____ Data

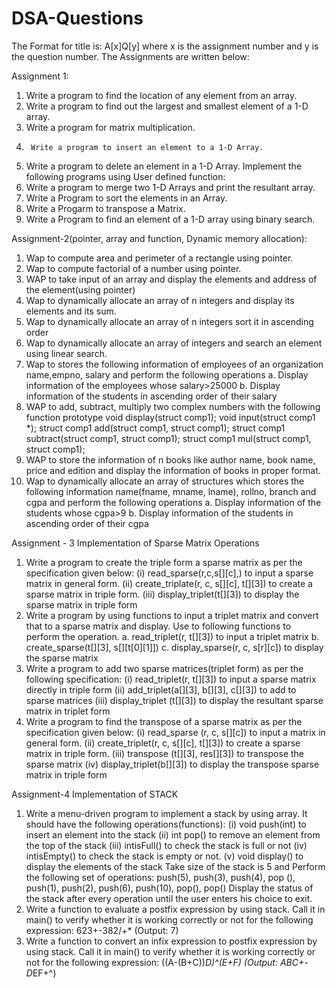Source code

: # DSA-Questions
The Format for title is: A[x]Q[y] where x is the assignment number and y is the question number.
The Assignments are written below:

Assignment 1:
1.	Write a program to find the location of any element from an array.
2.	Write a program to find out the largest and smallest element of a 1-D array.
3.	Write a program for matrix multiplication.
4.  	Write a program to insert an element to a 1-D Array.
5.	Write a program to delete an element in a 1-D Array.
Implement the following programs using User defined function: 
6.	Write a program to merge two 1-D Arrays and print the resultant array.
7.	Write a Program to sort the elements in an Array.
8.	Write a Progarm to transpose a Matrix.
9. 	Write a Program to find an element of a 1-D array using binary search.


Assignment-2(pointer, array and function, Dynamic memory allocation):
1.	Wap to compute area and perimeter of a rectangle using pointer.
2.	Wap to compute factorial of a number using pointer.
3.	WAP to take input of an array and display the elements and address of the element(using pointer)
4.	Wap to dynamically allocate an array of n integers and display its elements and its sum. 
5.	Wap to dynamically allocate an array of n integers sort it in ascending order
6.	Wap to dynamically allocate an array of integers and search an element using linear search.
7.	Wap to stores the following information of employees of an organization name,empno, salary and perform the following operations
a.	Display information of the employees whose salary>25000
b.	Display information of the students in ascending order of their salary
8.	WAP to add, subtract, multiply two complex numbers with the following function prototype
void display(struct comp1);
void input(struct comp1 *);
struct comp1 add(struct comp1, struct comp1);
struct comp1 subtract(struct comp1, struct comp1);
struct comp1 mul(struct comp1, struct comp1);
9.	WAP to store the information of n books like author name, book name, price and edition and display the information of books in proper format.
10.	Wap to dynamically allocate an array of structures which stores the following information name(fname, mname, lname), rollno, branch and cgpa and perform the following operations
a.	Display information of the students whose cgpa>9
b.	Display information of the students in ascending order of their cgpa


Assignment - 3
Implementation of Sparse Matrix Operations
1.	Write a program to create the triple form a sparse matrix as per the specification given below: 
(i)	read_sparse(r,c,s[][c],) to input a sparse matrix in general form.
(ii)	create_triplate(r, c, s[][c], t[][3]) to create a sparse matrix in triple form.
(iii)	display_triplet(t[][3]) to display the sparse matrix in triple form
2.	Write a program by using functions to input a triplet matrix and convert that to a sparse matrix and display. Use to following functions to perform the operation.
a.	read_triplet(r, t[][3]) to input a triplet matrix
b.	create_sparse(t[][3], s[][t[0][1]])
c.	display_sparse(r, c, s[r][c]) to display the sparse matrix
3.	Write a program to add two sparse matrices(triplet form) as per the following specification:
(i)	read_triplet(r, t[][3]) to input a sparse matrix directly in triple form
(ii)	add_triplet(a[][3], b[][3], c[][3]) to add to sparse matrices
(iii)	display_triplet (t[][3]) to display the resultant sparse matrix in triplet form
4.	Write a program to find the transpose of a sparse matrix as  per the specification given below: 
(i)	read_sparse (r, c, s[][c]) to input a matrix in general form.
(ii)	create_triplet(r, c, s[][c], t[][3]) to create a sparse matrix in triple form.
(iii)	transpose (t[][3], res[][3]) to transpose the sparse matrix
(iv)	display_triplet(b[][3]) to display the transpose sparse matrix in triple form



Assignment-4
Implementation of STACK
1.	Write a menu-driven program to implement a stack by using array. It should have the following operations(functions):
(i)	void push(int) to insert an element into the stack
(ii)	int pop() to remove an element from the top of the stack
(iii)	intisFull() to check the stack is full or not 
(iv)	intisEmpty() to check the stack is empty or not.
(v)	void display() to display the elements of the stack
Take size of the stack is 5 and Perform the following set of operations: 
push(5), push(3), push(4), pop (), push(1), push(2), push(6), push(10), pop(), pop()
Display the status of the stack after every operation until the user enters his choice to exit.
2.	Write a function to evaluate a postfix expression by using stack. Call it in main() to verify whether it is working correctly or not for the following expression:
	623+-382/+* (Output: 7)
3.	Write a function to convert an infix expression to postfix expression by using stack. Call it in main() to verify whether it  is working correctly or not for the following expression:
	((A-(B+C))*D)^(E+F)   (Output: ABC+-D*EF+^)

________

Goal of the exercise:
Produce exactly the lines from the one containing "623+-382/+* (Output: 7)" through the final line of the records above, both included, and no others.

Solution for this exercise:
	623+-382/+* (Output: 7)
3.	Write a function to convert an infix expression to postfix expression by using stack. Call it in main() to verify whether it  is working correctly or not for the following expression:
	((A-(B+C))*D)^(E+F)   (Output: ABC+-D*EF+^)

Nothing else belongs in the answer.